SUPPLIED RECORDS »
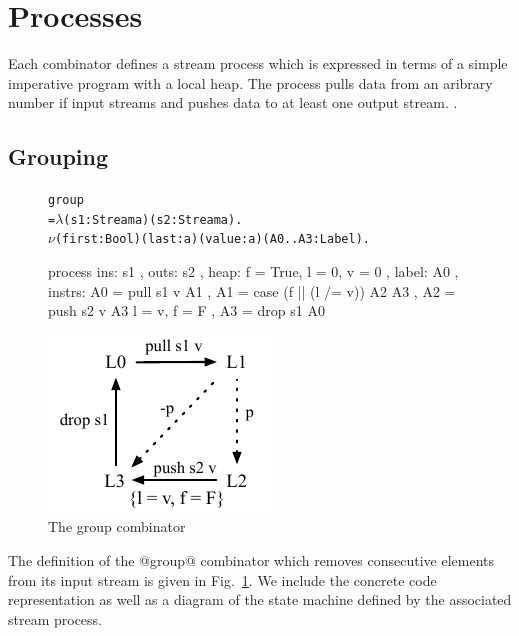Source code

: \section{Processes}
\label{s:Processes}

Each combinator defines a stream process which is expressed in terms of a simple imperative program with a local heap. The process pulls data from an aribrary number if input streams and pushes data to at least one output stream. . 


\subsection{Grouping}
\begin{figure}

\begin{center}
\begin{alltt}
     group 
       = \(\lambda\) (s1: Stream a) (s2: Stream a). 
         \(\nu\) (first: Bool)  (last: a) (value: a) (A0..A3: Label).
\end{alltt}
\begin{code}
         process
         { ins:    { s1 }
         , outs:   { s2 }
         , heap:   { f = True, l = 0, v = 0 }
         , label:  A0
         , instrs: { A0 = pull s1 v            A1 {}
                   , A1 = case (f || (l /= v)) A2 {}  A3 {}
                   , A2 = push s2 v            A3 { l = v, f = F }
                   , A3 = drop s1              A0 {} } }
\end{code}
\end{center}
\vspace{1em}
\includegraphics[scale=1.1]{figures/state-group.pdf}
\caption{The group combinator}
\label{fig:Process:Group}
\end{figure}

The definition of the @group@ combinator which removes consecutive elements from its input stream is given in Fig.~\ref{fig:Process:Group}. We include the concrete code representation as well as a diagram of the state machine defined by the associated stream process.

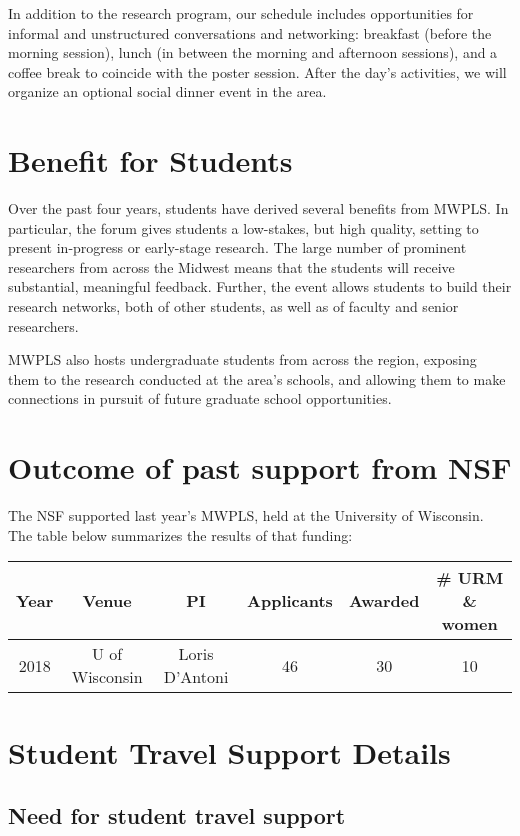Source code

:\documentclass[11pt]{article}
\begin{document}
In addition to the research program, our schedule includes
opportunities for informal and unstructured conversations and
networking: breakfast (before the morning session), lunch (in between
the morning and afternoon sessions), and a coffee break to coincide
with the poster session. After the day's activities, we will organize
an optional social dinner event in the area.

\section{Benefit for Students}

Over the past four years, students have derived several benefits from MWPLS. In particular, the forum gives students a low-stakes, but high quality, setting to present in-progress or early-stage research. The large number of prominent researchers from across the Midwest means that the students will receive substantial, meaningful feedback. Further, the event allows students to build their research networks, both of other students, as well as of faculty and senior researchers.

MWPLS also hosts undergraduate students from across the region, exposing them to the research conducted at the area's schools, and allowing them to make connections in pursuit of future graduate school opportunities.

\section{Outcome of past support from NSF}

The NSF supported last year's MWPLS, held at the University of Wisconsin. The table below summarizes the results of that funding:

\begin{tabular}{cccccc}
	Year & Venue & PI & Applicants & Awarded & \# URM \& women \\
	\hline
	2018 & U of Wisconsin & Loris D'Antoni & 46 & 30 & 10
\end{tabular}

\section{Student Travel Support Details}

\subsection{Need for student travel support}
\end{document}

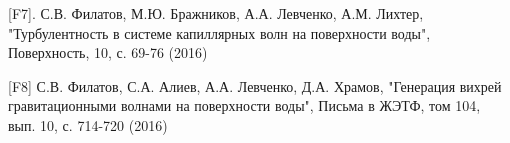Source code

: [F7]. С.В. Филатов, М.Ю. Бражников, А.А. Левченко,  А.М. Лихтер, "Турбулентность в системе капиллярных волн на поверхности воды", Поверхность, 10, с. 69-76 (2016)

[F8] С.В. Филатов, С.А. Алиев, А.А. Левченко, Д.А. Храмов, "Генерация вихрей гравитационными волнами на поверхности воды", Письма в ЖЭТФ, том 104, вып.  10, с. 714-720 (2016)



%
%
%
%
%
%
%
%
%
%
% 
%
%
%
%
%
%
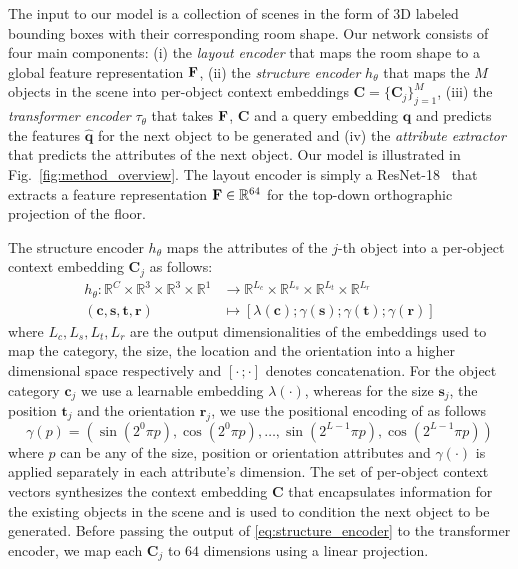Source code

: \documentclass{article}
\newcommand{\bc}{\mathbf{c}}\newcommand{\bC}{\mathbf{C}}
\newcommand{\bq}{\mathbf{q}}\newcommand{\bQ}{\mathbf{Q}}
\newcommand{\br}{\mathbf{r}}\newcommand{\bR}{\mathbf{R}}
\newcommand{\bs}{\mathbf{s}}\newcommand{\bS}{\mathbf{S}}
\newcommand{\bt}{\mathbf{t}}\newcommand{\bT}{\mathbf{T}}
\newcommand{\boldparagraph}[1]{\vspace{0.2cm}\noindent{\bf #1:} }
\newcommand{\figref}[1]{Fig.~\ref{#1}}
\begin{document}
The input to our model is a collection of scenes in the form of $3$D labeled
bounding boxes with their corresponding room shape. Our network
consists of four main components: (i) the \emph{layout encoder} that maps the
room shape to a global feature representation $\mathbf{F}$, (ii) the
\emph{structure encoder} $h_{\theta}$ that maps the $M$ objects in the
scene into per-object context embeddings $\bC=\{\bC_j\}_{j=1}^M$, (iii) the
\emph{transformer encoder} $\tau_{\theta}$ that takes $\mathbf{F}$, $\bC$ and a
query embedding $\bq$ and predicts the features $\hat{\bq}$ for the next object
to be generated and (iv) the \emph{attribute extractor} that predicts the attributes of
the next object. Our model is illustrated in \figref{fig:method_overview}. The
layout encoder is simply a ResNet-18~\cite{He2016CVPR} that extracts
a feature representation $\mathbf{F} \in \mathbb{R}^{64}$ for the top-down orthographic projection of the floor.

\vspace{-2mm}
\boldparagraph{Structure Encoder}The structure encoder $h_{\theta}$ maps the attributes of the $j$-th object into a per-object
context embedding $\bC_j$ as follows:
\begin{equation}
    \begin{split}
    h_{\theta}: \mathbb{R}^C \times \mathbb{R}^3 \times \mathbb{R}^3 \times \mathbb{R}^1 &\rightarrow \mathbb{R}^{L_c} \times \mathbb{R}^{L_s} \times \mathbb{R}^{L_t} \times \mathbb{R}^{L_r} \\
    (\bc, \bs, \bt, \br) &\mapsto [\lambda(\bc); \gamma(\bs); \gamma(\bt); \gamma(\br)]
    \end{split}
    \label{eq:structure_encoder}
\end{equation}
where $L_c, L_s, L_t, L_r$ are the output dimensionalities of the
embeddings used to map the category, the size, the location and the
orientation into a higher dimensional space respectively and $[\cdot\,;\cdot]$ denotes concatenation.
For the object category $\bc_j$ we use a learnable embedding $\lambda(\cdot)$,
whereas for the size $\bs_j$, the position $\bt_j$ and the orientation
$\br_j$, we use the positional encoding of \cite{Vaswani2017NIPS} as follows
\begin{equation}
    \gamma(p) = (\sin(2^0\pi p), \cos(2^0\pi p), \dots, \sin(2^{L-1}\pi p), \cos(2^{L-1}\pi p))
\end{equation}
where $p$ can be any of the size, position or orientation attributes and
$\gamma(\cdot)$ is applied separately in each attribute's dimension.
The set of per-object context vectors synthesizes
the context embedding $\bC$ that encapsulates information for
the existing objects in the scene and is used to condition the
next object to be generated. Before passing the output of
\eqref{eq:structure_encoder} to the transformer encoder, we map each $\bC_j$ to
$64$ dimensions using a linear projection.
\end{document}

EXERCISE BRIEF » When you reach the line containing "A2 = push s2" in the data above, start copying exactly, and stop after the line containing "The definition of".

REPLY TO THE TASK »
                   , A2 = push s2 v            A3 { l = v, f = F }
                   , A3 = drop s1              A0 {} } }
\end{code}
\end{center}
\vspace{1em}
\includegraphics[scale=1.1]{figures/state-group.pdf}
\caption{The group combinator}
\label{fig:Process:Group}
\end{figure}

The definition of the @group@ combinator which removes consecutive elements from its input stream is given in Fig.~\ref{fig:Process:Group}. We include the concrete code representation as well as a diagram of the state machine defined by the associated stream process.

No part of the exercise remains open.